Great. They were waiting for me to think about them...
I turn, not wanting to see the wing that made the sound, but knowing I must. It’s their customary way of announcing arrival—the penguins that waddle out on the ledge and, on bad days, hover above it.
There are only two of them, regarding me from behind the window, eyes looking past my flesh and into my soul. They hiss—I almost thought "jizz"—at what lies within. I always thought hissing was a trait reserved for cats, geese, and certain reptiles.
The first penguin’s eyes turn red.
"Stop it!" I bang my fist against the facing. "I will not accept this!"
The second penguin’s eyes do the same; an ethereal flipper curls around my skull.
"Get out of mind, you ball-gnashers!" I clutch my swelling head. "Leave me be!"

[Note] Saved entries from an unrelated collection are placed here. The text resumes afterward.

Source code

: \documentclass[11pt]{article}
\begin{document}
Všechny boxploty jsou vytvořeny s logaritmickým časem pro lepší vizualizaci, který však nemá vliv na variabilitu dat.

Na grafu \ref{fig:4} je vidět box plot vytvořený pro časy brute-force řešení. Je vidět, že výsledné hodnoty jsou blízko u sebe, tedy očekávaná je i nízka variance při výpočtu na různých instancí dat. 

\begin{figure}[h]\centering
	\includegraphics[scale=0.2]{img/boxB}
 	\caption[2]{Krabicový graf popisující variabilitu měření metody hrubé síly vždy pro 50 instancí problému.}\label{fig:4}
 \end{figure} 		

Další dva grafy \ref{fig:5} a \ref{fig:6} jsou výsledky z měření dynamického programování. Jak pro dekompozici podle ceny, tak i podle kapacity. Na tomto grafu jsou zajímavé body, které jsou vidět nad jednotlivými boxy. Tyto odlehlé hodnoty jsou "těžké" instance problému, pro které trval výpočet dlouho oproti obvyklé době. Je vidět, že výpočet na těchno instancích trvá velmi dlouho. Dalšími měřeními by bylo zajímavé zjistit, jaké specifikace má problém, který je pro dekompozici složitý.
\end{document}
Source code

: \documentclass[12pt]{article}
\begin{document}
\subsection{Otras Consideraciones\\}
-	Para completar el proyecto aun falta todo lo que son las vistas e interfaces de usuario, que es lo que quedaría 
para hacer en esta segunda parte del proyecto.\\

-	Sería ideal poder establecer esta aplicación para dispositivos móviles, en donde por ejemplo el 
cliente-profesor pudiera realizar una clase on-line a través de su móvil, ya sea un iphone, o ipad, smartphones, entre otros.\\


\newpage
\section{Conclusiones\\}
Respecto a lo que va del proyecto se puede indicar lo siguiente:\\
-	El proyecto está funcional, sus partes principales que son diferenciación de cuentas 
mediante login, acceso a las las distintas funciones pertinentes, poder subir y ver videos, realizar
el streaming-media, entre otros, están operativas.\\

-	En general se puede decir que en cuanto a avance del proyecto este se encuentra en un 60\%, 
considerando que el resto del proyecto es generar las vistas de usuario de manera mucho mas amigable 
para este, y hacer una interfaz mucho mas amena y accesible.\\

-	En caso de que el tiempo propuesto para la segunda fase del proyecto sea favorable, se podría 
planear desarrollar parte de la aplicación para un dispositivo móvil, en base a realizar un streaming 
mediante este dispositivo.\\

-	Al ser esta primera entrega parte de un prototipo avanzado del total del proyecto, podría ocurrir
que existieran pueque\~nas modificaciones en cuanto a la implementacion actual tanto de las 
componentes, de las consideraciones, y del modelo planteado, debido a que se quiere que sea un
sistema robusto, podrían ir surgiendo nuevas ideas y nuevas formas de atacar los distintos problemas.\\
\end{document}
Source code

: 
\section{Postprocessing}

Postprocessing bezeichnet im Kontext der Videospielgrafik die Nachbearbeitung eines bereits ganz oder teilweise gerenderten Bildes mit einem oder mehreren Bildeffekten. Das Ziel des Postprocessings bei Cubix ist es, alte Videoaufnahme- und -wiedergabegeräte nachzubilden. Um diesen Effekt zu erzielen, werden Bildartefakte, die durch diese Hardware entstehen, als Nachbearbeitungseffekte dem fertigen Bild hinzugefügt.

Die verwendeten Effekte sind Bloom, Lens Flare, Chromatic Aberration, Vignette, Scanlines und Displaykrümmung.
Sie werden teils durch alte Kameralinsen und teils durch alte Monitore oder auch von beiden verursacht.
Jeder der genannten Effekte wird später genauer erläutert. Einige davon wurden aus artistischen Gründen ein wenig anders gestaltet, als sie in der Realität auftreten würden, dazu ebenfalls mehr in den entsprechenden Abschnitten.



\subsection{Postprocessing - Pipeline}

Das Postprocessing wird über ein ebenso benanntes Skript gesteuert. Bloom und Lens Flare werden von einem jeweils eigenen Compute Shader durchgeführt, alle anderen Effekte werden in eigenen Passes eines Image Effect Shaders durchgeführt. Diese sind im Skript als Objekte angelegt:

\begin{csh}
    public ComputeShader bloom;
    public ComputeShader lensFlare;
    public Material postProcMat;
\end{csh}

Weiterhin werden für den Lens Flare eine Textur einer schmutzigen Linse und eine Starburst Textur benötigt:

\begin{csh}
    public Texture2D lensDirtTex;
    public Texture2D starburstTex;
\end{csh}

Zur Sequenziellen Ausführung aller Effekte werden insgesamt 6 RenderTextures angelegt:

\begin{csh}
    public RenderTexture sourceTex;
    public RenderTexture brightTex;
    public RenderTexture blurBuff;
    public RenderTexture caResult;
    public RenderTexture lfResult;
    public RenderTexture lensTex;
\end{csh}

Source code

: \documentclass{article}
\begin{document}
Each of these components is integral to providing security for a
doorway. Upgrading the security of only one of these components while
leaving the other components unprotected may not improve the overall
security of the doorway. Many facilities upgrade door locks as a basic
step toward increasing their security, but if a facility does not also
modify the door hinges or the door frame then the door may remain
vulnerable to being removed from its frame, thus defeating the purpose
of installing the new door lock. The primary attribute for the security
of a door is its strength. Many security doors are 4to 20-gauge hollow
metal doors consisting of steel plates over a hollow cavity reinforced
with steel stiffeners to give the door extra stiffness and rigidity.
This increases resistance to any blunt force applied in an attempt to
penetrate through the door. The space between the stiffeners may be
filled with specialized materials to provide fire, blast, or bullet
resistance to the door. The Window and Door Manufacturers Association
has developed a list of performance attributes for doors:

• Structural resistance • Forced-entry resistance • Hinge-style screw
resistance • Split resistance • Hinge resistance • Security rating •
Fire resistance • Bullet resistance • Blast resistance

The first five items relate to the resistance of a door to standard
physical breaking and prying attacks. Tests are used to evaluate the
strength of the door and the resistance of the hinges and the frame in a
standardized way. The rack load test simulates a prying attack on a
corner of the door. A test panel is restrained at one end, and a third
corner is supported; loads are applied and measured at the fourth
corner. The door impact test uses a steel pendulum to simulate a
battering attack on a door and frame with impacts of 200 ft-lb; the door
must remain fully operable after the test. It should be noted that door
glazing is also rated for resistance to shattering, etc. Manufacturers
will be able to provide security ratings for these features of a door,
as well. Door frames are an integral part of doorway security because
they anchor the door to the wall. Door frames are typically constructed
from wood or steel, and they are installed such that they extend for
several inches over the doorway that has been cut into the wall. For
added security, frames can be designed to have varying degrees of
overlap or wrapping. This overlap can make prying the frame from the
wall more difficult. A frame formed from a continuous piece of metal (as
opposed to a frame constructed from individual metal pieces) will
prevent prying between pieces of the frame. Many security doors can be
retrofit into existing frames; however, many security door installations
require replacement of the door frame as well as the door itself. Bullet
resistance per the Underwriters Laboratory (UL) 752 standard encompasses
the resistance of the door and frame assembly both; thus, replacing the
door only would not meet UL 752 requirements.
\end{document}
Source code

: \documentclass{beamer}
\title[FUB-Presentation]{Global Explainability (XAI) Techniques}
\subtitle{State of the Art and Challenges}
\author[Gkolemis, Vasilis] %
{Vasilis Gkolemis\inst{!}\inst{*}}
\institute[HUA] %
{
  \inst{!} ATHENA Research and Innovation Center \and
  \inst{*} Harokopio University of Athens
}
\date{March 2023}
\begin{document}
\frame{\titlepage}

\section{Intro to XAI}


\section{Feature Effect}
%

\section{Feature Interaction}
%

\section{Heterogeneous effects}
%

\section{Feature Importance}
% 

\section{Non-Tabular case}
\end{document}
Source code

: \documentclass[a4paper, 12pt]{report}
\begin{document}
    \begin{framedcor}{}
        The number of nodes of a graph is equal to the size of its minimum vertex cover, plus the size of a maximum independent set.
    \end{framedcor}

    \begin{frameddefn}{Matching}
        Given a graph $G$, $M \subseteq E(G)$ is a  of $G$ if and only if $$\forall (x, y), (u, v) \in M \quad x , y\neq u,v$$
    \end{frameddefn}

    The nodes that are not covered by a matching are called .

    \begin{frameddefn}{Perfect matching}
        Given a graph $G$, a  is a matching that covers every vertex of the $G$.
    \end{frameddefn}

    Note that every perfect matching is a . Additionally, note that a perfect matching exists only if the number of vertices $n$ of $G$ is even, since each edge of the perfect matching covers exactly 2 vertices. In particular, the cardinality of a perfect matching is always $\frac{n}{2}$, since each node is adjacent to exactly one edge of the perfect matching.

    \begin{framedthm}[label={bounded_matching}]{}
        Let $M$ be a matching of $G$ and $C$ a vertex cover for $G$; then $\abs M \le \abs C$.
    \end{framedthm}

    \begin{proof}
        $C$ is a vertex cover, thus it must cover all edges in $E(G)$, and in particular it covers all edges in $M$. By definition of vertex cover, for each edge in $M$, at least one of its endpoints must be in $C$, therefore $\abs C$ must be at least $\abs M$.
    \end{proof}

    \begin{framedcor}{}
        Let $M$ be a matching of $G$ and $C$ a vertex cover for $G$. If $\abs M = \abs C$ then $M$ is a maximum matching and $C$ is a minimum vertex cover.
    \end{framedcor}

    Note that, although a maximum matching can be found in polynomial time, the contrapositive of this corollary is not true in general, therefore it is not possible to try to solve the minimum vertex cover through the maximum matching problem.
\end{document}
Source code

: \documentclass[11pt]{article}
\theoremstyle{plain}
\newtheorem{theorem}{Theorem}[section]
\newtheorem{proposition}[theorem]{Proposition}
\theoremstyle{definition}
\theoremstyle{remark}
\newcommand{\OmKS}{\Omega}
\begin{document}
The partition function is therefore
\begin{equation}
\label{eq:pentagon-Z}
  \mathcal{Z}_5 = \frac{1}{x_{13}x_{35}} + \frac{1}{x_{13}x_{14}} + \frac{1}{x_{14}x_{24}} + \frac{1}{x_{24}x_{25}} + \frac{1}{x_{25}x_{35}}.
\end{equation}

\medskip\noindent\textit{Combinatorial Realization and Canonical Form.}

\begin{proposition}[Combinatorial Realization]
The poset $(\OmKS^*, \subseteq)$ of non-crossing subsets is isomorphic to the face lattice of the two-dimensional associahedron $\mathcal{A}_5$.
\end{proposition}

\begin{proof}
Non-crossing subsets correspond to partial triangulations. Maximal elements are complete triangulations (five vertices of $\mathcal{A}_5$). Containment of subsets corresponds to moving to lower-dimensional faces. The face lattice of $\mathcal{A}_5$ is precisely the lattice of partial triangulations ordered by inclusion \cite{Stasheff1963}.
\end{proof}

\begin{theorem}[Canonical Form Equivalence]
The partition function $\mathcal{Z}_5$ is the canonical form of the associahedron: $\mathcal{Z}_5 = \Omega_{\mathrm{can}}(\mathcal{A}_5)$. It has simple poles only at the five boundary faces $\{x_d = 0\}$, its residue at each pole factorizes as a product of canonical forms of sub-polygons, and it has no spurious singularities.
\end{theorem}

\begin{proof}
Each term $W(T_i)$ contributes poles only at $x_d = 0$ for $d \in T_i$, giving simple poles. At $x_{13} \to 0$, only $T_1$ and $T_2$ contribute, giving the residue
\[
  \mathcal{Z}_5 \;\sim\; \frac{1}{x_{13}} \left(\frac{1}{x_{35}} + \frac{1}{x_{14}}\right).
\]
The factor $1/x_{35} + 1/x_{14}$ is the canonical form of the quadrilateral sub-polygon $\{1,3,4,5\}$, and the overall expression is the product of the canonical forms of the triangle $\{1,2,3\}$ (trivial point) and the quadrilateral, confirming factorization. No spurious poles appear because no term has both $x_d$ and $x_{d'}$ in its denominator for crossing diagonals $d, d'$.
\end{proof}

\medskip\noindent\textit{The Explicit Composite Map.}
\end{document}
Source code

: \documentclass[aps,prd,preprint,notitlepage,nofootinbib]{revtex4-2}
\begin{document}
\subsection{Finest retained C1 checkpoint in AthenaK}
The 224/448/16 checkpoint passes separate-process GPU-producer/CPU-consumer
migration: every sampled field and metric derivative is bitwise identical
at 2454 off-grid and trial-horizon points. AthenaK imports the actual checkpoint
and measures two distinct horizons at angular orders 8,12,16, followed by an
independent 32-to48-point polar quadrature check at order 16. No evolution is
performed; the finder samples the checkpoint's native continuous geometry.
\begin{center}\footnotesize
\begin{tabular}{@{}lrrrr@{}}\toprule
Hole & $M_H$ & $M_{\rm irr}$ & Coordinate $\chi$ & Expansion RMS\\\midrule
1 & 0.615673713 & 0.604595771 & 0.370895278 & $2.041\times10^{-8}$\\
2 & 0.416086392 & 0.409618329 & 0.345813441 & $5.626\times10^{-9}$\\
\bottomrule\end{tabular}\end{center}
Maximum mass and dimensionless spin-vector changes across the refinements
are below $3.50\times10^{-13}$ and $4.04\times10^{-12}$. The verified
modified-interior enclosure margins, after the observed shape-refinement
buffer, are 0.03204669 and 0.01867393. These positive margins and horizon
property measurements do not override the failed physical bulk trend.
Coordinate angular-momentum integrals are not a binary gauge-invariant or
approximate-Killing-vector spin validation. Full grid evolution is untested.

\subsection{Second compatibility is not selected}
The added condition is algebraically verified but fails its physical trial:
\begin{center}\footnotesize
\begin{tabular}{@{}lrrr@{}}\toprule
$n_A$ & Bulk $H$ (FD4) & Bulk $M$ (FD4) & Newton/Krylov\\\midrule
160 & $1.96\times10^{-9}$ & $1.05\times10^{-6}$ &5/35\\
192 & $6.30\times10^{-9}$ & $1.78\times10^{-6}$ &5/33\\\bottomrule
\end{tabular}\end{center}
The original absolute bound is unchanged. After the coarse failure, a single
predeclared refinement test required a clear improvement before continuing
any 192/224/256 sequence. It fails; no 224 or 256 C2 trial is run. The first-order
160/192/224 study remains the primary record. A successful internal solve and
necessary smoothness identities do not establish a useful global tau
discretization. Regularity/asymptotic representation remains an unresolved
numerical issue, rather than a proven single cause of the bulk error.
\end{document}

They refuse; three more waddle into view. The ethereal flipper curls tighter. I grab my head, screaming as my brain breathes. I ram my head a few times against the filing cabinet before realizing there’s no filing cabinet, but notions of "real" and "unreal" don’t concern me, not when those birds fix me with their fucking graveyard-all-night stare-a-thon gaze.
I’m powerless. I can’t shoo them off, not when they see past my mask, not when they know who I really am. (Hell, I don’t even know that!) Any attempt would be feeble, impotent, and the penguins would surely laugh.
I imagine the sound of penguins laughing and my ears bleed a little. In desperation, I launch myself at the window, smacking my body against it so hard the pane rattles. Then I repeat the process, twice.
More penguins. The world becomes a black cave. Everything’s dead here. No light. And, God help me, I think I’m dead, too. I’d hoped to make it longer, but I’m going out now, baking under the wilting stare of urban penguins.
It’s time to go to my Happy Place and observe events from there. Goodbye.
My watch beeps. The world sucks me back in, and I’m not dead. It’s just lunchtime.
The penguins waddle away from the window. They know the drill.
Zip lock bags filled with brown, pulsing blobs lay on a table in the employee’s lounge. A piece of scrawled-on tape on the front of each bag reads "work food." There’s no drink, but the food is moist and soppy so I don’t need water.
I take a bag and walk up a stairwell to the roof. The penguins are there too, swooping across the backs of weathered statues, roosting in the mouths of gargoyles.
I don’t remember the roof having statues and gargoyles. No matter. I sit down by the door and hope the penguins understand I’m on break.
They don’t bother me on the roof, but are waiting at the window upon my return, dozens of them, plastered against the lower half of the window, red eyes aflame, fixing me with their stare.
I face the opposite wall and don’t think about them, but feel a presence nevertheless, like a huge and terrible monster standing behind me. I turn around. One of the penguins levitates at least a foot above those plastered against the pane.
"We are inside you, Brian," it says. "We are you. Let you become us."
"I will never become you!" Then I hiss at him. I’ve never before been so bold, especially not so soon after cowering. It gives me a frisson.
It hisses back, and I return the favor. I refuse to let it have the last one. For hours, we hiss in turn.
A Makulahbaum flunkey enters the room. I call him "Dickey" because he wears a necklace of dried, severed penises. I don’t know his real name and never see him—or any flunkey—unless I’m needed.
"Makulahbaum says you’re free to go." He faces the penguins. "And you guys did an extra good job today, so you’ll get a raise."
"Thanks, bub," one of the penguins says through the pane.
"How about me? Do I get a raise?"
Dickey cocks an eyebrow. "Why ask, Mr. Cocks?"
"I don’t know. Maybe because I’ve been taking it up the ass for five years now?"
"Broach that subject with Makulahbaum."
"He doesn’t speak!"
"You heard me. I don’t have my mouth stuffed full of cotton, do I?" Dickey opens his mouth. At least eight spit-soaked cotton balls fall out.
Negotiating with flunkies is useless. I face the penguins. "Damn you all to hell," I shout.
They ignore me, put on tiny hats and coats, and float off, heading north.
I almost forget to pick up my brain at the drop box. When I return to get it, there’s a new sign taped to the door:
NEW COMPANY POLICY: Effective next Friday, leave your heart as well.